What the exercise asks
Among the entries below, how many lines hold the word "function"? Reply with the number only.
──────────────────────────────
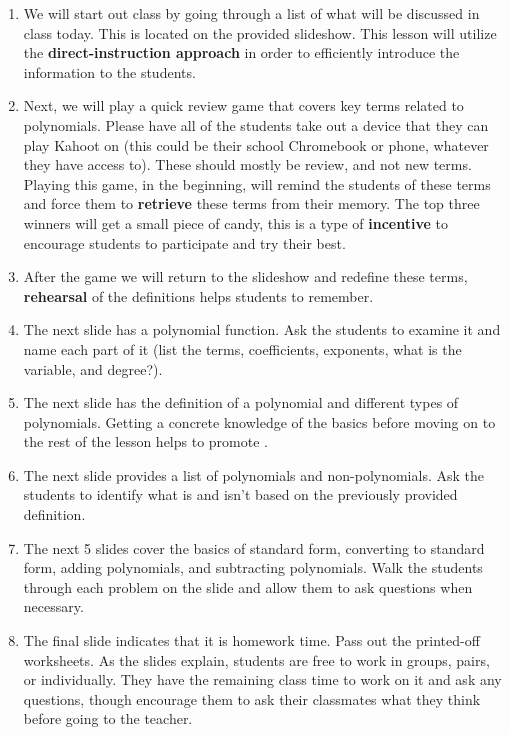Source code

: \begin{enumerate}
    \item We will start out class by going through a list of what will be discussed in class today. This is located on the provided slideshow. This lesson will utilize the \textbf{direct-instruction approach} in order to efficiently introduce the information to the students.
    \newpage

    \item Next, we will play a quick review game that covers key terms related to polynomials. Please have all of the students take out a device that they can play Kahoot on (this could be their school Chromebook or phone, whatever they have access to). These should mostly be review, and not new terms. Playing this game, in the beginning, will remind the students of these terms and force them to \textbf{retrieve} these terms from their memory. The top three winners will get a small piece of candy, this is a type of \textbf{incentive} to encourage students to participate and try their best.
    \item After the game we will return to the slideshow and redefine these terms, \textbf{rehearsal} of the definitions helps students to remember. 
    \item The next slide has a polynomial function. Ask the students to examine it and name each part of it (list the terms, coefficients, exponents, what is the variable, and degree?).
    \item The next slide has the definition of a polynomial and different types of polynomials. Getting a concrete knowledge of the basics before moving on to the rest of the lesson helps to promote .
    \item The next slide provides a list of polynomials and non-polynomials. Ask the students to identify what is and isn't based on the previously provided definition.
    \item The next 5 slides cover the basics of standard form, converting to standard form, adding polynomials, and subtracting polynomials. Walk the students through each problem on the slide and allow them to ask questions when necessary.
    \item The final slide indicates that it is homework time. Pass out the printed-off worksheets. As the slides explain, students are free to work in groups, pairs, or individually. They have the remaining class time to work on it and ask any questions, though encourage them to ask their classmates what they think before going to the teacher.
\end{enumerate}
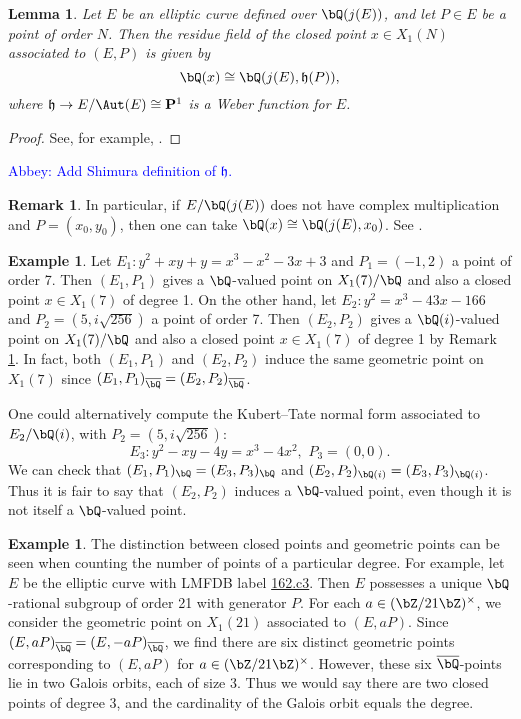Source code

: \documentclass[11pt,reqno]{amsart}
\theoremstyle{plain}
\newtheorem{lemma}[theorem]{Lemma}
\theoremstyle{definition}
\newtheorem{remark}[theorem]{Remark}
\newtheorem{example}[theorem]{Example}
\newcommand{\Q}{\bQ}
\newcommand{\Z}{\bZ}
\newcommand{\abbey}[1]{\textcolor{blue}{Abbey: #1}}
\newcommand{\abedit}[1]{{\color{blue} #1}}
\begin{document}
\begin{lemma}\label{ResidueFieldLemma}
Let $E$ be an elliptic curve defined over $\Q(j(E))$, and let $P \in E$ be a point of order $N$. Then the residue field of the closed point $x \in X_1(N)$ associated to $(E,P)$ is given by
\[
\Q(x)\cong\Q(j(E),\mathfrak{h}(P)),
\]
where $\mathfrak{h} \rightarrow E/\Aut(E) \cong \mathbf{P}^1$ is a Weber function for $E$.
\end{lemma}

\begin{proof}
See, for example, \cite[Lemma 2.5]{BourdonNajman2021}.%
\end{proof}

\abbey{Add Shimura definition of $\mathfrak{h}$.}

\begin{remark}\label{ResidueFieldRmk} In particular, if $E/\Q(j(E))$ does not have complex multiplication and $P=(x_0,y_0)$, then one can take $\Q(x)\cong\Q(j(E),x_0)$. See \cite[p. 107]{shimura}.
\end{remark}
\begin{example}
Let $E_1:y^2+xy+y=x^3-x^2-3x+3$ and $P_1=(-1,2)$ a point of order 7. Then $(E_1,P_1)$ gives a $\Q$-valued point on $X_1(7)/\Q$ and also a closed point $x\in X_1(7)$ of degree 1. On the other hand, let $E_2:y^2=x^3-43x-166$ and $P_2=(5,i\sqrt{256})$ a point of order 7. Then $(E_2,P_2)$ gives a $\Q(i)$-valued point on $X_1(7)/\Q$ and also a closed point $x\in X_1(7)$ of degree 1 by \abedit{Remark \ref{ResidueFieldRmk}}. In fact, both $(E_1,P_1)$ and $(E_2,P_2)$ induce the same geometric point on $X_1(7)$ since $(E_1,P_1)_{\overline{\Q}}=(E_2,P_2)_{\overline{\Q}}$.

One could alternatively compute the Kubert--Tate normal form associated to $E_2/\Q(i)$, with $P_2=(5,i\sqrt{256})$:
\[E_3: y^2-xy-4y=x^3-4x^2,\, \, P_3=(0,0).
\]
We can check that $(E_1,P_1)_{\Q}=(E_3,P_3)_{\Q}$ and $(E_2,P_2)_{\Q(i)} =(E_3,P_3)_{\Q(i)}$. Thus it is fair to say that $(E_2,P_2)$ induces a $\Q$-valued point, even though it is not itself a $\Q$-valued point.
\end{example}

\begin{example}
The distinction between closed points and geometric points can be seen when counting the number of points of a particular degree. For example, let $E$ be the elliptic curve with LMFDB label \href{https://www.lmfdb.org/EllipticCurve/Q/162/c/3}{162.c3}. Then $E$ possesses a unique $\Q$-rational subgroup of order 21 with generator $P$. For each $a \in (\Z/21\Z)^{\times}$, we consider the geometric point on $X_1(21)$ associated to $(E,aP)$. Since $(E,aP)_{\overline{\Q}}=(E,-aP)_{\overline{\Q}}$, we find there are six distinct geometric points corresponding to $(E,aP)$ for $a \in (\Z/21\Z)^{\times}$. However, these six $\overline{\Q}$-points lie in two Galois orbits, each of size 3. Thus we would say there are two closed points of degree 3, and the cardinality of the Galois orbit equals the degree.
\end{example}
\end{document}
──────────────────────────────
Output
2